Un sombrero estilo capelina adornaba su cabeza.

-Hola, hijo- le dijo su madre-. Te presento a Carlos, mi novio. ¿Me estuviste extrañando estos días?

El tipo, Carlos, le sonrió con una sonrisa desdentada. Aún desde los buenos cinco metros que los separaban, él pudo percibir el olor del nuevo “candidato”. Era un olor a podrido, a tumba recién abierta.

-¿Vas a quedarte ahí parado, o vas a venir a abrazar a tu madre?- dijo ella ante el mutismo de él. Y se sacó el sombrero y dejó al descubierto una cabeza partida a la mitad, con los sesos amarillentos escurriéndose a través de una grieta en la coronilla.

Él se dio vuelta y echó a correr. Pero antes manchó sus pantalones. Desde entonces fue conocido en el orfanato como “El Amarronado”. Pero él estaba lejos de preocuparse por estas cuestiones, porque ahora veía a su madre casi todos los días. Siempre acompañada por nuevos tipejos, hombres sin brazos, con cuchillos en la espalda, con el rostro chamuscado o sin ojos. Todos tan muertos como su madre. Todos tan oscuros y tristes como ella.

Su madre se había convertido en la Puta del Infierno.

Supo que no tardaría en volverse loco y que sólo quedaba una escapatoria. Lo hizo durante una noche, mientras los demás dormían. Dos vueltas de la soga en el cuello y a saltar. A esperar la oscuridad, a esperar el olvido. Pero lo aguardaba una última e inesperada sorpresa.

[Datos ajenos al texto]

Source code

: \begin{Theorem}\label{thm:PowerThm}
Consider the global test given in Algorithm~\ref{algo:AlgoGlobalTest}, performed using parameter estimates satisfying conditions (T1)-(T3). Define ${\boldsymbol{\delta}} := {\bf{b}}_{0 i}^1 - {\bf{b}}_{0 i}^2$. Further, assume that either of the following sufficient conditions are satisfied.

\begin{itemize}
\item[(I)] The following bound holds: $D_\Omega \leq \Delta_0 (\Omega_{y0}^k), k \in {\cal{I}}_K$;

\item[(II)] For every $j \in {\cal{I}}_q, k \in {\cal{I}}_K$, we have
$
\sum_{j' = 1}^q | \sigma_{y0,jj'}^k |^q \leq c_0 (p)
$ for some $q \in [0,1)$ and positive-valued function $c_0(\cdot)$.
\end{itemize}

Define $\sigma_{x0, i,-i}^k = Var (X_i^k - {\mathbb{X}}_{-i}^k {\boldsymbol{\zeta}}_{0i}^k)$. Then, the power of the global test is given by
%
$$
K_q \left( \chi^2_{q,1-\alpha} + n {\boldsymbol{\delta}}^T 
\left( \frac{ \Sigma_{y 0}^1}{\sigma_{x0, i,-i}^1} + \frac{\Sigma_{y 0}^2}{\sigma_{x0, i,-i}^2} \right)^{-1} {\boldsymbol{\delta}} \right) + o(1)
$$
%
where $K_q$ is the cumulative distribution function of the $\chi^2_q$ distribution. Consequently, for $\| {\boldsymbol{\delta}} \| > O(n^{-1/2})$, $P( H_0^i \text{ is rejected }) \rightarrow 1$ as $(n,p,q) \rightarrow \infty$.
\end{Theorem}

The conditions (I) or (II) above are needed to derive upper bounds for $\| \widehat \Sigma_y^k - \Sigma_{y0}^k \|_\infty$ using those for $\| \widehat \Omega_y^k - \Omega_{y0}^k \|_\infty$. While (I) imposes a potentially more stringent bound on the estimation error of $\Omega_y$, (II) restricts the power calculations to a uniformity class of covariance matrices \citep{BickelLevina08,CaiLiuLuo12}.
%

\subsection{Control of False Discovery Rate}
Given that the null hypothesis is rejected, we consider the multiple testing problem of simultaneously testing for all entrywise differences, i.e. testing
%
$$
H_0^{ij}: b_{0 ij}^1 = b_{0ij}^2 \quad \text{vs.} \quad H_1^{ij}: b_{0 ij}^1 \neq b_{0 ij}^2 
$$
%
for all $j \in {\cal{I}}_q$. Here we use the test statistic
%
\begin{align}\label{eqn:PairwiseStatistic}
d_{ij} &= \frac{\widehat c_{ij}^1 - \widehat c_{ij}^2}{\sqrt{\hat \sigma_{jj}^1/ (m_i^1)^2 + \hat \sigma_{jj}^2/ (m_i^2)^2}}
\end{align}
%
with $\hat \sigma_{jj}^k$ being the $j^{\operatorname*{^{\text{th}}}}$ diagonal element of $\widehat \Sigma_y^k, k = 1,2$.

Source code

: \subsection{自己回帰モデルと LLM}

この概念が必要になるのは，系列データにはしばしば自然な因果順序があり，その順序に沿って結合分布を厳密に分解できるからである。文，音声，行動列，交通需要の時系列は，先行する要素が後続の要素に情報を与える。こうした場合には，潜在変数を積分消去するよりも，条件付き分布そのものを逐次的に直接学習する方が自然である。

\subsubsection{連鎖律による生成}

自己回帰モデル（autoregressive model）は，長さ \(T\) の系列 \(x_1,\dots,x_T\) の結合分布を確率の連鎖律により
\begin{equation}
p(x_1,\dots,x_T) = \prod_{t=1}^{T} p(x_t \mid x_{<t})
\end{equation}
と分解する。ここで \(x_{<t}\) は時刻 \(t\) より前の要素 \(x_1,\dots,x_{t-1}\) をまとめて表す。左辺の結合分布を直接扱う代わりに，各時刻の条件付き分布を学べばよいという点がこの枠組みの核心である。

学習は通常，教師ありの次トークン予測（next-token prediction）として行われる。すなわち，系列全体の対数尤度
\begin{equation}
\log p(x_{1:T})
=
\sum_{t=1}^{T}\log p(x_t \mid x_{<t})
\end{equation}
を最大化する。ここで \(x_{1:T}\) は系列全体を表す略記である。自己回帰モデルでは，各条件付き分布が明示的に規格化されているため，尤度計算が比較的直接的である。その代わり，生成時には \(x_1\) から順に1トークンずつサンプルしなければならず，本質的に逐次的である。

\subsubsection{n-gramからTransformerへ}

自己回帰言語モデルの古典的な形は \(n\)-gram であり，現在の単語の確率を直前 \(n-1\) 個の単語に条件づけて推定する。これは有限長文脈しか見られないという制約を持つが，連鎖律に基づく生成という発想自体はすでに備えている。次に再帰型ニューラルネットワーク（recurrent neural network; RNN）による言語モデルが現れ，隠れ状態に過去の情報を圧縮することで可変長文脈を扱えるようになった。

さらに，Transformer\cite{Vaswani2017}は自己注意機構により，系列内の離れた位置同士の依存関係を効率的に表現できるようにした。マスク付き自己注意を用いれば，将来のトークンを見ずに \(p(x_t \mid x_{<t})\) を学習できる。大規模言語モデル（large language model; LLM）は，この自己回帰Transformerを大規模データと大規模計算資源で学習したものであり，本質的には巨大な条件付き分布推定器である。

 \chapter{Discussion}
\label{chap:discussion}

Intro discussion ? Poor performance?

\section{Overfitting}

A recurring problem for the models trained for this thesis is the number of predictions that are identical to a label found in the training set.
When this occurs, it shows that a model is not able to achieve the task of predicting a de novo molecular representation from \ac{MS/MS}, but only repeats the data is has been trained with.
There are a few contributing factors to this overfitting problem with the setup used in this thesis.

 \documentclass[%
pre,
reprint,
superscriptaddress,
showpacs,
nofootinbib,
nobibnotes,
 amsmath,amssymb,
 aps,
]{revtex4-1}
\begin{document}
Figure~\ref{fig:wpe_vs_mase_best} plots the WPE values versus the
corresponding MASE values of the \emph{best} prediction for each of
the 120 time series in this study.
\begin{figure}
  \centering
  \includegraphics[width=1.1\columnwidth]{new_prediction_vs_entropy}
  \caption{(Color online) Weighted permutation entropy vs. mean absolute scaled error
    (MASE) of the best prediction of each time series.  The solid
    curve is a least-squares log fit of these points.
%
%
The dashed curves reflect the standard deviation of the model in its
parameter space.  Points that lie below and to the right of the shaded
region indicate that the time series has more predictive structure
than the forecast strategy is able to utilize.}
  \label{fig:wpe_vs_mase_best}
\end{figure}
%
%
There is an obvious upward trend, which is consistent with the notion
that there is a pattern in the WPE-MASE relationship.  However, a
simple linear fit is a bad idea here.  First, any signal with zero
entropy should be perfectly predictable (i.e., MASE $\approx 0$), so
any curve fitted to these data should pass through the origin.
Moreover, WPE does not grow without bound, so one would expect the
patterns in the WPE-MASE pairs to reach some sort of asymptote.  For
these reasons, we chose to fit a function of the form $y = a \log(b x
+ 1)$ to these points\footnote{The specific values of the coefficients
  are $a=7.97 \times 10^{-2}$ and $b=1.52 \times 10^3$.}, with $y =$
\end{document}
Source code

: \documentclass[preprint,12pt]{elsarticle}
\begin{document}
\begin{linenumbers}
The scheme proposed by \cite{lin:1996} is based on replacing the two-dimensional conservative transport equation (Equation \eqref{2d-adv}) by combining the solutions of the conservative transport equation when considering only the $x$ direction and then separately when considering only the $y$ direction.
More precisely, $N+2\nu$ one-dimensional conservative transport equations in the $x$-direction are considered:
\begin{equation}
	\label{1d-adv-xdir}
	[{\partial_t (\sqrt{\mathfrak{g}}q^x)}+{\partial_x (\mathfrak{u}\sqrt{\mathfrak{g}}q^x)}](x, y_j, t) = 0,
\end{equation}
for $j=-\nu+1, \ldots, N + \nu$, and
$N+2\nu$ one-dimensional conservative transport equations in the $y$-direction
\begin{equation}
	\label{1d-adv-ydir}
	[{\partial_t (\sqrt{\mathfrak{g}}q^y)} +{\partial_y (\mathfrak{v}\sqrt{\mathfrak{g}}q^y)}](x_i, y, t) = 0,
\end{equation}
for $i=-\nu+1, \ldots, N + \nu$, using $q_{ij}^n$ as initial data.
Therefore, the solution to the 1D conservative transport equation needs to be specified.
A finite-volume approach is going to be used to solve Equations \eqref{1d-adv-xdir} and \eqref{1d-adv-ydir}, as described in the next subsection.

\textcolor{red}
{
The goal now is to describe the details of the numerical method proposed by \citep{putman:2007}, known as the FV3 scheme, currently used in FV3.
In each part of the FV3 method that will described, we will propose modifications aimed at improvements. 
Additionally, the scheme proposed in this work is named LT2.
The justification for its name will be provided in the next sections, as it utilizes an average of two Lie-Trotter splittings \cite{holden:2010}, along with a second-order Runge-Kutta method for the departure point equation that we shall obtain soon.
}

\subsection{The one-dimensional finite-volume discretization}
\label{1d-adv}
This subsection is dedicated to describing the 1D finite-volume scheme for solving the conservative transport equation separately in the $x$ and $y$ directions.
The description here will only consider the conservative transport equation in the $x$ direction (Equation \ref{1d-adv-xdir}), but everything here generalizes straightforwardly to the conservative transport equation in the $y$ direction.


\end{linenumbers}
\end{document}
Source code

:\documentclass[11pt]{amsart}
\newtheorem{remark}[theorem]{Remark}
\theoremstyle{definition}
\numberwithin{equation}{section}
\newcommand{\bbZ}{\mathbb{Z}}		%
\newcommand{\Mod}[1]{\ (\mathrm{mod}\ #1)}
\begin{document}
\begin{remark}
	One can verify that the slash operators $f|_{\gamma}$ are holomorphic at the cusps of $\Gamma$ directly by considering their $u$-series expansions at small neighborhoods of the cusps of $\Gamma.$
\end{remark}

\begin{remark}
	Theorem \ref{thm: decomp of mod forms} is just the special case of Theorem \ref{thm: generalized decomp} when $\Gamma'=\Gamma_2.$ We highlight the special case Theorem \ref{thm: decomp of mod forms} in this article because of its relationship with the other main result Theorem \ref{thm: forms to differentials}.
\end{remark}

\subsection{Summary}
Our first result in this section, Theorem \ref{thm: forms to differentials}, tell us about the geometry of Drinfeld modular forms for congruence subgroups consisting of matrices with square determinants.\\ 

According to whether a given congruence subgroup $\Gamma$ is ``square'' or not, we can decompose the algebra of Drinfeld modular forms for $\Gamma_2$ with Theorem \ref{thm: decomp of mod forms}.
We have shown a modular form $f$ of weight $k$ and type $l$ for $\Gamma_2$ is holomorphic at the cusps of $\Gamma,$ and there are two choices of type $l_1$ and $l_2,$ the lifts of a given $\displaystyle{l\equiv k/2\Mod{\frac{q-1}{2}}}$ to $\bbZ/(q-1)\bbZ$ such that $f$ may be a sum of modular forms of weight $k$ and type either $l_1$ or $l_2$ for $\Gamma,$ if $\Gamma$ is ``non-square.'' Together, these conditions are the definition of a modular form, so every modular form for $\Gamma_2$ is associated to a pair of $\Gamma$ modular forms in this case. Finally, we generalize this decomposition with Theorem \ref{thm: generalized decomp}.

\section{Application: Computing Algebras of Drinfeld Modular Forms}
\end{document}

Porque no hubo oscuridad, no hubo tampoco olvido. Es decir, sí los hubo al principio, o al menos una especie de sombra sin nombre que se deslizaba por detrás de sus ojos y le desgarraba la razón. Pero luego surgió un punto de luz roja que se fue ampliando hasta cubrir casi por entero el horizonte. Abrió los ojos y entonces percibió el dolor de los condenados, el rictus eterno que comenzaba a dibujarse en la comisura de sus labios. El lugar era Infinito. En la cima de una montaña había una silla tapizada en pieles humanas, ocupada por un ser gigantesco, y bajo él una docena de mujeres ensangrentadas le lamían los pies con expresión de asco. Una de esas mujeres era su madre. Alzó la cabeza, lo vio, y entonces le dijo:

-Bienvenido, hijo, bienvenido a la Oscuridad Sin Igual. Seguirás las órdenes del Amo, y también las mías, porque después de todo yo sigo siendo tu madre- deslizó una lengua bífida por los dedos de los pies del ser gigantesco, y luego, como recordando algo amargo, agregó: -Y ya no podrás matarme para librarte de mí. Estoy muerta. Ambos estamos muertos. Bienvenido al Infierno, hijo. Que tengas una larga e ingrata estadía en él.

Pero él no escuchó estas últimas palabras, porque ya había comenzado a gritar y a arrancarse la piel de la cara.